What The Hell Do I Do Now?
October 21, 2014
You just worked your butt off in the Northeast for two years and now you've landed a new PD/PM-drive gig in a warm climate just in time before the winter months. Despite fewer jobs available these days, you have held three PD positions within the last five years. At each previous job, there has always been something that has not gone smoothly in the beginning stages.
In an attempt to try and not have to move again anywhere too soon, you need some advice on "How To Start Off On The Right Foot." Does this sound all too familiar? Well that is what this week's PD/personality of interest wants to know.
Coach: So you've held three different jobs before you decided you needed some advice on programming in an unfamiliar market.
PD: I have finally come to realize that maybe someone who has had more experience with this sort of thing could help me break this pattern of automatically messing up as soon as I step in the door of a new set of call letters.

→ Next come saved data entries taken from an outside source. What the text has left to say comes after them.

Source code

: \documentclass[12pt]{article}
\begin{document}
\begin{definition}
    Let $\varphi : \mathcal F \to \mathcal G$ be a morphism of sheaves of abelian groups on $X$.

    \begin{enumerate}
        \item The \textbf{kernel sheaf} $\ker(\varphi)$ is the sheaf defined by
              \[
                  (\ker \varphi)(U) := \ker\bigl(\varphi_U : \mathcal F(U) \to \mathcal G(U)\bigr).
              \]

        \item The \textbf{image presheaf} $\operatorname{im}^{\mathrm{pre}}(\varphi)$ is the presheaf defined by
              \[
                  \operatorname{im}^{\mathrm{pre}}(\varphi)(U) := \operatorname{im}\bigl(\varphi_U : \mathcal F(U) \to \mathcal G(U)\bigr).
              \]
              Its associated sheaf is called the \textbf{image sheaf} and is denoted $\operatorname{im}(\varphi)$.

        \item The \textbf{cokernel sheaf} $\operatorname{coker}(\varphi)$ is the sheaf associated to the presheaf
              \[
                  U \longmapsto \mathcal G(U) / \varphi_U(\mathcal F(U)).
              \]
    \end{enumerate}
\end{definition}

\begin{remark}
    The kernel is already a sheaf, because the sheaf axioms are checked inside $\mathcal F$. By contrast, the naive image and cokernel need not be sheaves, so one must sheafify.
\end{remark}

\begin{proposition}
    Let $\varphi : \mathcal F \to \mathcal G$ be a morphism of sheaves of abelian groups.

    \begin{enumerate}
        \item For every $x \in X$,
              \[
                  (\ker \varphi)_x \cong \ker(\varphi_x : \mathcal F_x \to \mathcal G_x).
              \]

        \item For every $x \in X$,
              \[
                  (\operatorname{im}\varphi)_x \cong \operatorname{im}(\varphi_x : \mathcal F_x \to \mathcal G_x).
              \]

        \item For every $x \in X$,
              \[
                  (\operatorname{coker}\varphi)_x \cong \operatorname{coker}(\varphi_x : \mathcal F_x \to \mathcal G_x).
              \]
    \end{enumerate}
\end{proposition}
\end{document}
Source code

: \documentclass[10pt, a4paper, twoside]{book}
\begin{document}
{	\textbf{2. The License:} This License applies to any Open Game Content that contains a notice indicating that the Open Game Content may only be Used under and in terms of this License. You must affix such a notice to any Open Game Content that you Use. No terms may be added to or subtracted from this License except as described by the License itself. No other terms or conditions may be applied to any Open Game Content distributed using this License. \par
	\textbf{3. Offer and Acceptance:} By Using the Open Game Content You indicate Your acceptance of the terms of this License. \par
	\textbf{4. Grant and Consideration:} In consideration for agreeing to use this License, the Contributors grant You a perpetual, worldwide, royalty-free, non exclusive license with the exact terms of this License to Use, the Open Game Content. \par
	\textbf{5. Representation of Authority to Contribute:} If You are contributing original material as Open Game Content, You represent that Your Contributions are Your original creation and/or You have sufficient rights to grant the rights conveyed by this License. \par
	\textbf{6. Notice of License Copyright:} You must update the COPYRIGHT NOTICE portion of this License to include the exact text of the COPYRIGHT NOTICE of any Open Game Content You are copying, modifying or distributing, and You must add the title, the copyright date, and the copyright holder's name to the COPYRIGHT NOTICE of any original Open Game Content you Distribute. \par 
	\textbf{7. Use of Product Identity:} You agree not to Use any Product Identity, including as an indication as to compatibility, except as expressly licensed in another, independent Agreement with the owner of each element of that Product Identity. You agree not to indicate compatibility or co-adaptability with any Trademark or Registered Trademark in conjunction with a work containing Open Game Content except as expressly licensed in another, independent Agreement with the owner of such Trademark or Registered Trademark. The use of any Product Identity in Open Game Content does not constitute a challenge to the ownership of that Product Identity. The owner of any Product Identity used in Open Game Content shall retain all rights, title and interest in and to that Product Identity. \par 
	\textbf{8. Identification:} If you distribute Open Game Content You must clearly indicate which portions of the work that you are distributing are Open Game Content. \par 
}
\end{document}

Don't get me wrong; I have had VPs of Programming hire me and fly in for my first few days at a new place. But they are not there every day and some daily programming stuff is outside their reality.
Coach: Before I make any suggestions, tell me what you do when you get to a new station.
PD: I meet the jocks, the sales department, and office staff. The times I had a Music Director I got with him and got familiar with categories and the station music. I always make any changes I think need to be changed.
Coach: Well, what you told me sounds pretty standard. On the changes, how quickly did you do make them?
Coach: Sometimes we can be right and wrong at the same time. When it comes to being the new sheriff in town, I always suggest to make changes if necessary and only after settling in for a couple of months. When it comes to other annoyances or things which need tweaking, implement these at times which would meet with the least internal resistance, like a down trend or monthly. Timing is everything. I was programming a station and on Sunday there was a program with a grandfathered weekend who sounded as if he had been stuck in a radio tunnel. He sounded like an imitation of a DJ that people do when they find out you're in radio. Seriously, the first time I heard him was during a live brunch remote and he sounded as if he had drank every Bloody Mary within a five-mile radius. It was painful to listen to.
On Monday before I picked up the phone to invite him in for a meeting, I took a look at the weekend ratings and Sundays in particular. To my shock, over a three-year period this jock not only was #1 in the market on Sunday in his time slot 18-34, he also consistently out-performed the rest of the station by a share-and-a-half.
Everyone assumed I was going to dump this personality, but instead I gave him a Saturday shift, got the owner to give him a bump on his hourly and a bonus plan incentive. I privately talked to him about his conduct at live remotes and he continued to kick ass. Incidentally, although he was weekends, he was the most sought-after for remotes by clients.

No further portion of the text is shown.